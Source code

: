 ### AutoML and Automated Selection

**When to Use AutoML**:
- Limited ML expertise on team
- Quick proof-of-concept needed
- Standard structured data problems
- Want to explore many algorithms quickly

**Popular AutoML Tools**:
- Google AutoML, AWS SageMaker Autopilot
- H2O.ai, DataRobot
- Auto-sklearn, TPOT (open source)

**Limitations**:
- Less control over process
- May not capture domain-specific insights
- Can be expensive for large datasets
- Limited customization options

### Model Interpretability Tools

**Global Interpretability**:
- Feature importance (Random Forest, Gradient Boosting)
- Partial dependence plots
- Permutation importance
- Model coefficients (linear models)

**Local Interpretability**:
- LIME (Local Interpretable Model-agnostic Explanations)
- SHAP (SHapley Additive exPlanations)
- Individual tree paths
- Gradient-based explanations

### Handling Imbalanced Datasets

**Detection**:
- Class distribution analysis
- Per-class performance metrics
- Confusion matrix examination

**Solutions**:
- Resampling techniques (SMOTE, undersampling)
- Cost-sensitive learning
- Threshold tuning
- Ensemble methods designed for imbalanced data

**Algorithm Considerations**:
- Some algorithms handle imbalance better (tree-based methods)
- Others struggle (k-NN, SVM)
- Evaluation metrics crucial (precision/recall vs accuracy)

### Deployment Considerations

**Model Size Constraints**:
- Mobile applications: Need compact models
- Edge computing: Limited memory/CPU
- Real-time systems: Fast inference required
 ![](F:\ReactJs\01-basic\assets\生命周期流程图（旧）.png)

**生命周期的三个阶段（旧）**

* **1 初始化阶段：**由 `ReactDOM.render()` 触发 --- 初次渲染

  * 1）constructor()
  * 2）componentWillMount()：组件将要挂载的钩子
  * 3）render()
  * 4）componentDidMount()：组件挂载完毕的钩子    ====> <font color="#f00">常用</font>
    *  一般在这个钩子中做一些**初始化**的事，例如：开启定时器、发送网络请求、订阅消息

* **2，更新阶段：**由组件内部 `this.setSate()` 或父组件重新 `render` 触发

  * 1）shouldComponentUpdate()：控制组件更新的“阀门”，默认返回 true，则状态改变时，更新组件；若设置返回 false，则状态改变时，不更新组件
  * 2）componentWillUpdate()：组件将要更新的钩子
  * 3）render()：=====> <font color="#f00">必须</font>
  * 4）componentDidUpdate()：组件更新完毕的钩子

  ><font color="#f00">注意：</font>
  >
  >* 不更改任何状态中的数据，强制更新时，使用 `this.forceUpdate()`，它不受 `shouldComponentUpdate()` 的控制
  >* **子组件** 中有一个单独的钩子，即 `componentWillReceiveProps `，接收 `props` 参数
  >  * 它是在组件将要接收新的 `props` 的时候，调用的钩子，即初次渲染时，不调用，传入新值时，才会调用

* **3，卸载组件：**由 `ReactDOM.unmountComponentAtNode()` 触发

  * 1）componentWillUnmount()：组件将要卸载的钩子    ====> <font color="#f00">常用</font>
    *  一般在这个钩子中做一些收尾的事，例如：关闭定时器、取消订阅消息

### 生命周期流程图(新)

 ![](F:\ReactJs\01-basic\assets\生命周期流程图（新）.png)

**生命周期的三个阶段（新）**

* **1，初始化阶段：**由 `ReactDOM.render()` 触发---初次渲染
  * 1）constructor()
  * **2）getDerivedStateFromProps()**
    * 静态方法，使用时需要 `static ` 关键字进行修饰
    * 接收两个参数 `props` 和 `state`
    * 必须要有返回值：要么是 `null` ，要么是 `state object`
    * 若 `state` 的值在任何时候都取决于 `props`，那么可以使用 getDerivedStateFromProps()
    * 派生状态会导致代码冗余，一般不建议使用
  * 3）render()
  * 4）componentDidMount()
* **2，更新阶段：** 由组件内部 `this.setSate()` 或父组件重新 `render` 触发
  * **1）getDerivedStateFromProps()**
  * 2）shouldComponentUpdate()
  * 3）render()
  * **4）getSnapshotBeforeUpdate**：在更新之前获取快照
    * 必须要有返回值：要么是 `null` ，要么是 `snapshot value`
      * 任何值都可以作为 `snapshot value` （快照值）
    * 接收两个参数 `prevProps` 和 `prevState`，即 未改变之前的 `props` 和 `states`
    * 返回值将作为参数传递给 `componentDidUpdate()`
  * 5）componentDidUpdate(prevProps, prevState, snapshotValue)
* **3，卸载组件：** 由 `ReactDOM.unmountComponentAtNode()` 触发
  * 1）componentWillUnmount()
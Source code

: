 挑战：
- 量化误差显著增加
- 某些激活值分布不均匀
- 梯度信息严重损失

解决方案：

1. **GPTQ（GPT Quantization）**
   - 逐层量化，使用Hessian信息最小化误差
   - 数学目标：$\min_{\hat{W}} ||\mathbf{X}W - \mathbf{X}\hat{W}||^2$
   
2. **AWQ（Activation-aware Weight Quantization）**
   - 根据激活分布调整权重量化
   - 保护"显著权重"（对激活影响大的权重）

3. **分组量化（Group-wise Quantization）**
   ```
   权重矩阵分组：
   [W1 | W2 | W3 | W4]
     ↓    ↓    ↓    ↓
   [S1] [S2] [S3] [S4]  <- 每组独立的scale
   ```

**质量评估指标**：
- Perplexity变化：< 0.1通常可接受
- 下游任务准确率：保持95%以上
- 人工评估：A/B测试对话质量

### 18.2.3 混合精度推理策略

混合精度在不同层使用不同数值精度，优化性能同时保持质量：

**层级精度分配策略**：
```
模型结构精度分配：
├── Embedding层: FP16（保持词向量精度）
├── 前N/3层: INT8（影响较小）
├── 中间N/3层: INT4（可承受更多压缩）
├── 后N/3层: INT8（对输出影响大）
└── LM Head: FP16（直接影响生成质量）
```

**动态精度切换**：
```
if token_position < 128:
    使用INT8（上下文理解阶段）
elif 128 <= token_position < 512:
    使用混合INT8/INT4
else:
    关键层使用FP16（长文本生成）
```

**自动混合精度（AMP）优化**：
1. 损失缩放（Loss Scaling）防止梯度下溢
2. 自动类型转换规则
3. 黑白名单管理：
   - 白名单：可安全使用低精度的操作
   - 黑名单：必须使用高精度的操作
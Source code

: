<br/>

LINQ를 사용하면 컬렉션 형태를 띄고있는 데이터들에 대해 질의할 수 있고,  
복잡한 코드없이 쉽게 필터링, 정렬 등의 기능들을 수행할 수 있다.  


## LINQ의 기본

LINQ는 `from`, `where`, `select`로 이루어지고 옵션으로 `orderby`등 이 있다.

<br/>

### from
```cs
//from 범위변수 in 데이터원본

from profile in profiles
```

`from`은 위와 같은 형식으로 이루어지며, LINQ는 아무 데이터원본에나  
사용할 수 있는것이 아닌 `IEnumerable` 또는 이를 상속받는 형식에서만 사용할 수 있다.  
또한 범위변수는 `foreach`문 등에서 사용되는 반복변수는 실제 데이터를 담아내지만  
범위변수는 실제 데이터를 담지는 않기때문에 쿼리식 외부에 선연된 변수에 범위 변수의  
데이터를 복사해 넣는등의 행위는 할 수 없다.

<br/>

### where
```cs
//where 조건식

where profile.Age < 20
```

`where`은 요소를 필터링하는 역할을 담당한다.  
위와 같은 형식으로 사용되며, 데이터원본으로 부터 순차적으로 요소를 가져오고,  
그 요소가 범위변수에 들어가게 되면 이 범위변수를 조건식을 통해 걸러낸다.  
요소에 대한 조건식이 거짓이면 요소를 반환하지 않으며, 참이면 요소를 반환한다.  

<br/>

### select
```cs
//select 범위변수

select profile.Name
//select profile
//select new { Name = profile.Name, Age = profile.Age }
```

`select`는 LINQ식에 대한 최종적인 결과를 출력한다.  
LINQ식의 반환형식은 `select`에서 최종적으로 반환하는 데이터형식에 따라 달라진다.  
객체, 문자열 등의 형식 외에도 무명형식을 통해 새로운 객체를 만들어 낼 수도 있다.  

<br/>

::::::::::

* _What to do_
Find every line above where the word "Considerations" occurs, and copy that line.

* _Answer box_
**Algorithm Considerations**:
### Deployment Considerations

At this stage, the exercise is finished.